--- START ---
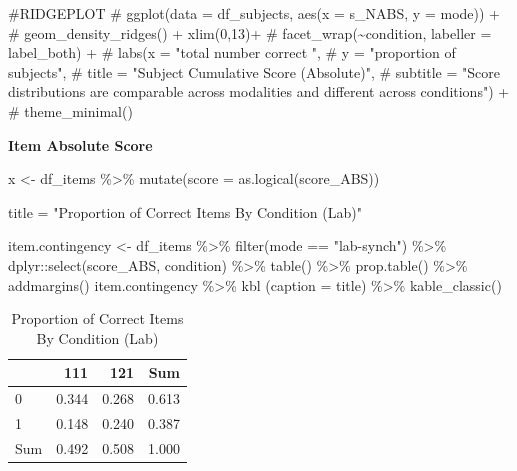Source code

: \documentclass[
  letterpaper,
  DIV=11,
  numbers=noendperiod]{scrreprt}
\newenvironment{Shaded}{\begin{snugshade}}{\end{snugshade}}
\newcommand{\AttributeTok}[1]{\textcolor[rgb]{0.40,0.45,0.13}{#1}}
\newcommand{\CommentTok}[1]{\textcolor[rgb]{0.37,0.37,0.37}{#1}}
\newcommand{\FunctionTok}[1]{\textcolor[rgb]{0.28,0.35,0.67}{#1}}
\newcommand{\NormalTok}[1]{\textcolor[rgb]{0.00,0.23,0.31}{#1}}
\newcommand{\OtherTok}[1]{\textcolor[rgb]{0.00,0.23,0.31}{#1}}
\newcommand{\SpecialCharTok}[1]{\textcolor[rgb]{0.37,0.37,0.37}{#1}}
\newcommand{\StringTok}[1]{\textcolor[rgb]{0.13,0.47,0.30}{#1}}
\begin{document}
\begin{Shaded}
\begin{Highlighting}[]
\CommentTok{\#RIDGEPLOT}
\CommentTok{\# ggplot(data = df\_subjects, aes(x = s\_NABS, y = mode)) +}
\CommentTok{\#   geom\_density\_ridges() + xlim(0,13)+}
\CommentTok{\#   facet\_wrap(\textasciitilde{}condition, labeller = label\_both) +}
\CommentTok{\# labs(x = "total number correct ",}
\CommentTok{\# y = "proportion of subjects",}
\CommentTok{\#        title = "Subject Cumulative Score (Absolute)",}
\CommentTok{\#        subtitle = "Score distributions are comparable across modalities and different across conditions") +}
\CommentTok{\#   theme\_minimal()}
\end{Highlighting}
\end{Shaded}

\textbf{Item Absolute Score}

\begin{Shaded}
\begin{Highlighting}[]
\NormalTok{x }\OtherTok{\textless{}{-}}\NormalTok{ df\_items }\SpecialCharTok{\%\textgreater{}\%} \FunctionTok{mutate}\NormalTok{(}\AttributeTok{score =} \FunctionTok{as.logical}\NormalTok{(score\_ABS))}

\NormalTok{title }\OtherTok{=} \StringTok{"Proportion of Correct Items By Condition (Lab)"}

\NormalTok{item.contingency }\OtherTok{\textless{}{-}}\NormalTok{ df\_items }\SpecialCharTok{\%\textgreater{}\%} \FunctionTok{filter}\NormalTok{(mode }\SpecialCharTok{==} \StringTok{"lab{-}synch"}\NormalTok{) }\SpecialCharTok{\%\textgreater{}\%}\NormalTok{ dplyr}\SpecialCharTok{::}\FunctionTok{select}\NormalTok{(score\_ABS, condition) }\SpecialCharTok{\%\textgreater{}\%} \FunctionTok{table}\NormalTok{() }\SpecialCharTok{\%\textgreater{}\%} \FunctionTok{prop.table}\NormalTok{() }\SpecialCharTok{\%\textgreater{}\%} \FunctionTok{addmargins}\NormalTok{()}
\NormalTok{item.contingency }\SpecialCharTok{\%\textgreater{}\%} \FunctionTok{kbl}\NormalTok{ (}\AttributeTok{caption =}\NormalTok{ title) }\SpecialCharTok{\%\textgreater{}\%} \FunctionTok{kable\_classic}\NormalTok{()}
\end{Highlighting}
\end{Shaded}

\begin{table}

\caption{Proportion of Correct Items By Condition (Lab)}
\centering
\begin{tabular}[t]{l|r|r|r}
\hline
  & 111 & 121 & Sum\\
\hline
0 & 0.344 & 0.268 & 0.613\\
\hline
1 & 0.148 & 0.240 & 0.387\\
\hline
Sum & 0.492 & 0.508 & 1.000\\
\hline
\end{tabular}
\end{table}
\end{document}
--- END ---
Exercise description –
The records above must be retyped exactly. Please omit the pictures.

Answer to this exercise –
Source code

: \documentclass[
  letterpaper,
  DIV=11,
  numbers=noendperiod]{scrreprt}
\newenvironment{Shaded}{\begin{snugshade}}{\end{snugshade}}
\newcommand{\AttributeTok}[1]{\textcolor[rgb]{0.40,0.45,0.13}{#1}}
\newcommand{\CommentTok}[1]{\textcolor[rgb]{0.37,0.37,0.37}{#1}}
\newcommand{\FunctionTok}[1]{\textcolor[rgb]{0.28,0.35,0.67}{#1}}
\newcommand{\NormalTok}[1]{\textcolor[rgb]{0.00,0.23,0.31}{#1}}
\newcommand{\OtherTok}[1]{\textcolor[rgb]{0.00,0.23,0.31}{#1}}
\newcommand{\SpecialCharTok}[1]{\textcolor[rgb]{0.37,0.37,0.37}{#1}}
\newcommand{\StringTok}[1]{\textcolor[rgb]{0.13,0.47,0.30}{#1}}
\begin{document}
\begin{Shaded}
\begin{Highlighting}[]
\CommentTok{\#RIDGEPLOT}
\CommentTok{\# ggplot(data = df\_subjects, aes(x = s\_NABS, y = mode)) +}
\CommentTok{\#   geom\_density\_ridges() + xlim(0,13)+}
\CommentTok{\#   facet\_wrap(\textasciitilde{}condition, labeller = label\_both) +}
\CommentTok{\# labs(x = "total number correct ",}
\CommentTok{\# y = "proportion of subjects",}
\CommentTok{\#        title = "Subject Cumulative Score (Absolute)",}
\CommentTok{\#        subtitle = "Score distributions are comparable across modalities and different across conditions") +}
\CommentTok{\#   theme\_minimal()}
\end{Highlighting}
\end{Shaded}

\textbf{Item Absolute Score}

\begin{Shaded}
\begin{Highlighting}[]
\NormalTok{x }\OtherTok{\textless{}{-}}\NormalTok{ df\_items }\SpecialCharTok{\%\textgreater{}\%} \FunctionTok{mutate}\NormalTok{(}\AttributeTok{score =} \FunctionTok{as.logical}\NormalTok{(score\_ABS))}

\NormalTok{title }\OtherTok{=} \StringTok{"Proportion of Correct Items By Condition (Lab)"}

\NormalTok{item.contingency }\OtherTok{\textless{}{-}}\NormalTok{ df\_items }\SpecialCharTok{\%\textgreater{}\%} \FunctionTok{filter}\NormalTok{(mode }\SpecialCharTok{==} \StringTok{"lab{-}synch"}\NormalTok{) }\SpecialCharTok{\%\textgreater{}\%}\NormalTok{ dplyr}\SpecialCharTok{::}\FunctionTok{select}\NormalTok{(score\_ABS, condition) }\SpecialCharTok{\%\textgreater{}\%} \FunctionTok{table}\NormalTok{() }\SpecialCharTok{\%\textgreater{}\%} \FunctionTok{prop.table}\NormalTok{() }\SpecialCharTok{\%\textgreater{}\%} \FunctionTok{addmargins}\NormalTok{()}
\NormalTok{item.contingency }\SpecialCharTok{\%\textgreater{}\%} \FunctionTok{kbl}\NormalTok{ (}\AttributeTok{caption =}\NormalTok{ title) }\SpecialCharTok{\%\textgreater{}\%} \FunctionTok{kable\_classic}\NormalTok{()}
\end{Highlighting}
\end{Shaded}

\begin{table}

\caption{Proportion of Correct Items By Condition (Lab)}
\centering
\begin{tabular}[t]{l|r|r|r}
\hline
  & 111 & 121 & Sum\\
\hline
0 & 0.344 & 0.268 & 0.613\\
\hline
1 & 0.148 & 0.240 & 0.387\\
\hline
Sum & 0.492 & 0.508 & 1.000\\
\hline
\end{tabular}
\end{table}
\end{document}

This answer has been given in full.